Field size has an influence on the radiation toxicity, particularly laryngeal oedema. Teshima et al  reported an increase in persistent arytenoid oedema (not requiring medication or surgery) lasting more than 6 months in the group treated with 6 × 6 cm. Cellai et al  reported 19% complications (minor and major) for field size area >49 cc and major complications (requiring tracheostomy or chondritis) was 3.5%. For fields less than 49 cc, the overall complications were 5% and major complications were less than 1%. Several other investigators have also reported an increase in laryngeal oedema when field area was ≥36 cc [6, 56]. Le et al  showed a trend in increased complications 1% versus 2.6% for field area ≤30 cc versus larger field size.
Radiation to the neck has been shown to increase the carotid artery stenosis and carotid sparing intensity-modulated radiotherapy (CS-IMRT) has been shown to reduce the dose to radiation to them. However, long-term prospective data would be required to show the benefit of CS-IMRT . This 3-week hypofractionated schedule, delivered using CS-IMRT, is a potentially attractive option worth exploring in the future.
Treatment failure after radiation is quite low and manageable with surgical salvage. In our series, nearly half of the recurrences were salvaged surgically. Finally, larynx preservation rate is an important factor to judge a treatment outcome. The larynx preservation rate in this study is 93%, which is comparable with the reported rates of 87%–97% [14, 17, 18, 47].
The drawbacks of this study are that being a retrospective study, the adverse effects may be under reported. Less serious potential adverse effects, like soft tissue fibrosis or dysphagia, were not consistently documented. Moreover, quality of voice was not formally tested or documented. 77% of patients completed 5 years of follow-up, which although respectable, is far from ideal, and may impact the results of this study. The strength of the study is that it describes the results of one of the largest single-centre series of patients treated with altered fractionated radiotherapy. Its adoption would be more convenient to the patient in terms of reduction in hospital visits and medical costs, and also in helping streamline access to treatment in high-volume centres, especially in developing countries.
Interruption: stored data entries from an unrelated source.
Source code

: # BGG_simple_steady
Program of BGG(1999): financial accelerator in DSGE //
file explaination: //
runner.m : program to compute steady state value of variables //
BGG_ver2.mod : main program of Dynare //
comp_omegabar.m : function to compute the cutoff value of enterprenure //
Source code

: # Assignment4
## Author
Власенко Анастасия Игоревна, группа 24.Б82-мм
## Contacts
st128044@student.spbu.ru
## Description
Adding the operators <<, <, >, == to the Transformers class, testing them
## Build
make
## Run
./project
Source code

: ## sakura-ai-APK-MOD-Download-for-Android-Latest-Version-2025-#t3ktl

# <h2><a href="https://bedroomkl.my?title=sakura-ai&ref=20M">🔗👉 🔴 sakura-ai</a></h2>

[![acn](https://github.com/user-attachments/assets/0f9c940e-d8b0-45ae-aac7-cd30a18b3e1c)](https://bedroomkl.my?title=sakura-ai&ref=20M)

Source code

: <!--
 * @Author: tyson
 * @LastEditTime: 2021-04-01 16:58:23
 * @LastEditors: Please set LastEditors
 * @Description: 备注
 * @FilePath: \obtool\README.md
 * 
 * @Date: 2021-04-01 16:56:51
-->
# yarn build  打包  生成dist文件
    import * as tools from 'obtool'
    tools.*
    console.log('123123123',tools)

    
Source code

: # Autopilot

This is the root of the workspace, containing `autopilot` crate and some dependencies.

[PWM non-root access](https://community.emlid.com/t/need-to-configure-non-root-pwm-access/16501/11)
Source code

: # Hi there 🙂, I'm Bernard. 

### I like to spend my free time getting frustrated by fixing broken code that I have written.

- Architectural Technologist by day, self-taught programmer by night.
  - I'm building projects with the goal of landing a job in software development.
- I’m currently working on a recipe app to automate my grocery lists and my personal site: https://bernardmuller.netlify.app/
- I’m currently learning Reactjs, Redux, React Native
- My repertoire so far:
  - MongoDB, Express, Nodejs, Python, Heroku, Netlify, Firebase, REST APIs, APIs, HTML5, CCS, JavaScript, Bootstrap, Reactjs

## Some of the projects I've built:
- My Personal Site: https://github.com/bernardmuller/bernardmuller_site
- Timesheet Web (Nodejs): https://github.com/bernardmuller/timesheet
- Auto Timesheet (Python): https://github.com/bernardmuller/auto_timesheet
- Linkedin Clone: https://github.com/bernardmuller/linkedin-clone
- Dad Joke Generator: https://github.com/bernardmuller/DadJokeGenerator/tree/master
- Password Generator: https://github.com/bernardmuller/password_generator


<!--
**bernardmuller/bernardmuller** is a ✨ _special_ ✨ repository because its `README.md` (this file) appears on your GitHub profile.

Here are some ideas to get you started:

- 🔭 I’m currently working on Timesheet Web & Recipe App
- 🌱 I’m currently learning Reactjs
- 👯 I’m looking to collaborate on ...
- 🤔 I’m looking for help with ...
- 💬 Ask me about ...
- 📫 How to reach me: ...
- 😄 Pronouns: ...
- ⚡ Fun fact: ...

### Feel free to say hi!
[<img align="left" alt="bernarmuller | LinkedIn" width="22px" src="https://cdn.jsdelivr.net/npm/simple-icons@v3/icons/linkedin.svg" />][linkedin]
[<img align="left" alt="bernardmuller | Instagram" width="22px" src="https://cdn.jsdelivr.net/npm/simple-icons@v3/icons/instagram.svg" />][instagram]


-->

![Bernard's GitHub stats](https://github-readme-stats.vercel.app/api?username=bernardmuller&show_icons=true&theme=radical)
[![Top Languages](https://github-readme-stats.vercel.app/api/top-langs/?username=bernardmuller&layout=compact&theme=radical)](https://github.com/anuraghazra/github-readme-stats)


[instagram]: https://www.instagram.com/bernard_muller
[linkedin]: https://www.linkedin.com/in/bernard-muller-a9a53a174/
The 3-week radiation schedule for early glottis carcinoma is comparable to other more protracted schedules and is associated with minimal complication rates. This short hypofractionation schedule could be more convenient to the patient and has potential as a treatment option for early glottis carcinoma.
Conflicts of interest
None of the authors have any conflict of interest in the publication of this manuscript.
This research received no specific grant from any funding agency in the public, commercial or not-for-profit sectors.